Millennials just might be the generation most obsessed with personal development. According to a 2015 survey conducted by Field Agent, 94% of adults born between 1981 and 1996 were making commitments to personal development for the New Year. This compares to 84% of baby boomers and 81% of Generation X.
Devotion to the task of growth isn’t the only noteworthy thing about millennials and personal development. They’re doing things their own way, with a whole new set of ideas about the best way to become a self-actualized person. These are the trademarks of how millennials achieve their #bestlifenow.
#Goals and Social Media
If a millennial works out and doesn’t post about it on social media, did it really happen? It could be said that the only thing twenty-somethings love more than making progress on their personal development goals is the chance to post about it online.
More than older generations, Generation Y is using their social media platform for personal accountability and motivation. There’s nothing quite like the feedback of a “like” or “Good job!” in the comments when sharing about a major personal milestone. Plus, researchers say positive feedback on social media feeds into an evolutionary need to build a positive reputation in a social group.
Self-Improvement Begins With Self-Care
Even though it isn’t exactly a new idea, self-care is a millennial obsession, says NPR. Anyone who spends even a couple of hours online each week, surrounded with content focused on mental health, personal wellness and fitness, would confirm that to be true.
Could this fixation with self-care change the generation’s approach to personal development? For millennials, much of personal development begins on the inside, whether that happens on a yoga mat, during a meditation session or in a therapist’s office.
Spend Money to Make Progress
When it comes to growing as an individual, millennials aren’t afraid to put their money where their mouth is. This is much different from previous generations, with Generation Y spending twice as much on self-care and self-improvement products like therapy, life coaching and workout routines, according to Field Agents.

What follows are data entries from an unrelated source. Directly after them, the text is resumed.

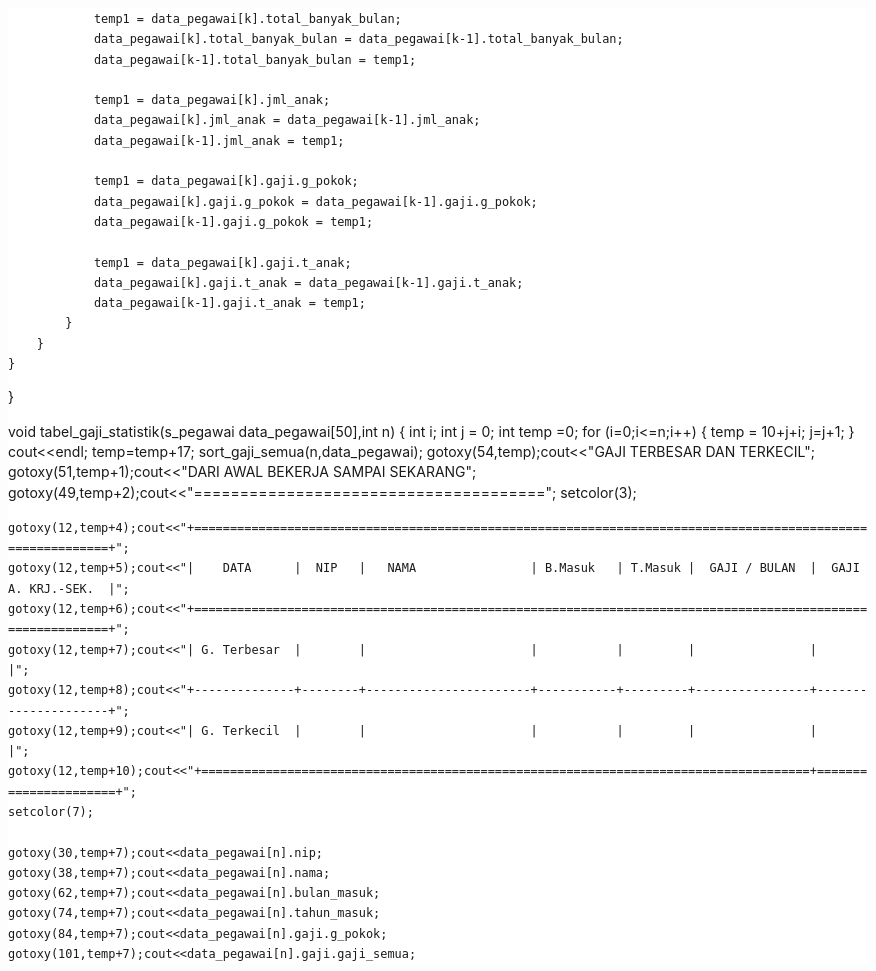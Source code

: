             	temp1 = data_pegawai[k].total_banyak_bulan;
             	data_pegawai[k].total_banyak_bulan = data_pegawai[k-1].total_banyak_bulan;
             	data_pegawai[k-1].total_banyak_bulan = temp1;
             	
				temp1 = data_pegawai[k].jml_anak;
             	data_pegawai[k].jml_anak = data_pegawai[k-1].jml_anak;
             	data_pegawai[k-1].jml_anak = temp1;
             	
             	temp1 = data_pegawai[k].gaji.g_pokok;
             	data_pegawai[k].gaji.g_pokok = data_pegawai[k-1].gaji.g_pokok;
             	data_pegawai[k-1].gaji.g_pokok = temp1;
             	
             	temp1 = data_pegawai[k].gaji.t_anak;
             	data_pegawai[k].gaji.t_anak = data_pegawai[k-1].gaji.t_anak;
             	data_pegawai[k-1].gaji.t_anak = temp1;
			}
		}
	}     

}

void tabel_gaji_statistik(s_pegawai data_pegawai[50],int n) {
	int i;
	int j = 0;
	int temp =0;
	for (i=0;i<=n;i++) {
		temp = 10+j+i;
		j=j+1;
	}
	cout<<endl;
	temp=temp+17;
	sort_gaji_semua(n,data_pegawai);
	gotoxy(54,temp);cout<<"GAJI TERBESAR DAN TERKECIL"; 
    gotoxy(51,temp+1);cout<<"DARI AWAL BEKERJA SAMPAI SEKARANG";
	gotoxy(49,temp+2);cout<<"======================================";
	setcolor(3);
	
    gotoxy(12,temp+4);cout<<"+============================================================================================================+";
	gotoxy(12,temp+5);cout<<"|    DATA      |  NIP   |   NAMA                | B.Masuk   | T.Masuk |  GAJI / BULAN  |  GAJI A. KRJ.-SEK.  |";
	gotoxy(12,temp+6);cout<<"+============================================================================================================+";
	gotoxy(12,temp+7);cout<<"| G. Terbesar  |        |                       |           |         |                |                     |";
	gotoxy(12,temp+8);cout<<"+--------------+--------+-----------------------+-----------+---------+----------------+---------------------+";
	gotoxy(12,temp+9);cout<<"| G. Terkecil  |        |                       |           |         |                |                     |";
	gotoxy(12,temp+10);cout<<"+=====================================================================================+======================+";
	setcolor(7);
	
	gotoxy(30,temp+7);cout<<data_pegawai[n].nip;	
	gotoxy(38,temp+7);cout<<data_pegawai[n].nama;
	gotoxy(62,temp+7);cout<<data_pegawai[n].bulan_masuk;
	gotoxy(74,temp+7);cout<<data_pegawai[n].tahun_masuk;
	gotoxy(84,temp+7);cout<<data_pegawai[n].gaji.g_pokok;
	gotoxy(101,temp+7);cout<<data_pegawai[n].gaji.gaji_semua;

This becomes a problem for millennials at times though as they can be prone to spending more than their budget allows or blowing money time and time again without seeing any lasting change. Most change doesn’t require a guru — it requires a commitment to a new habit day after day.
Paging Dr. Google
While their mothers may have called their own moms to get input on self-care and healthcare practices, millennials are likely to turn to the Internet to find information on how to care for themselves, according to College Student Journal. Forget reading How to Win Friends and Influence People. The real influencers are found online, and they’re telling their entire generation how to be better people. This isn’t always a negative thing, as long as online personalities are able to provide advice that is actually helpful and truthful. However, many influencers aren’t actually experts in the field they’ve chosen to represent, so it’s important to check their credentials!
No matter the approach to self-improvement, it is crucial that adults of all ages avoid getting caught up in the comparison game of living in a digital world. For those who truly want to become their best selves, the standard lies within, not on social media.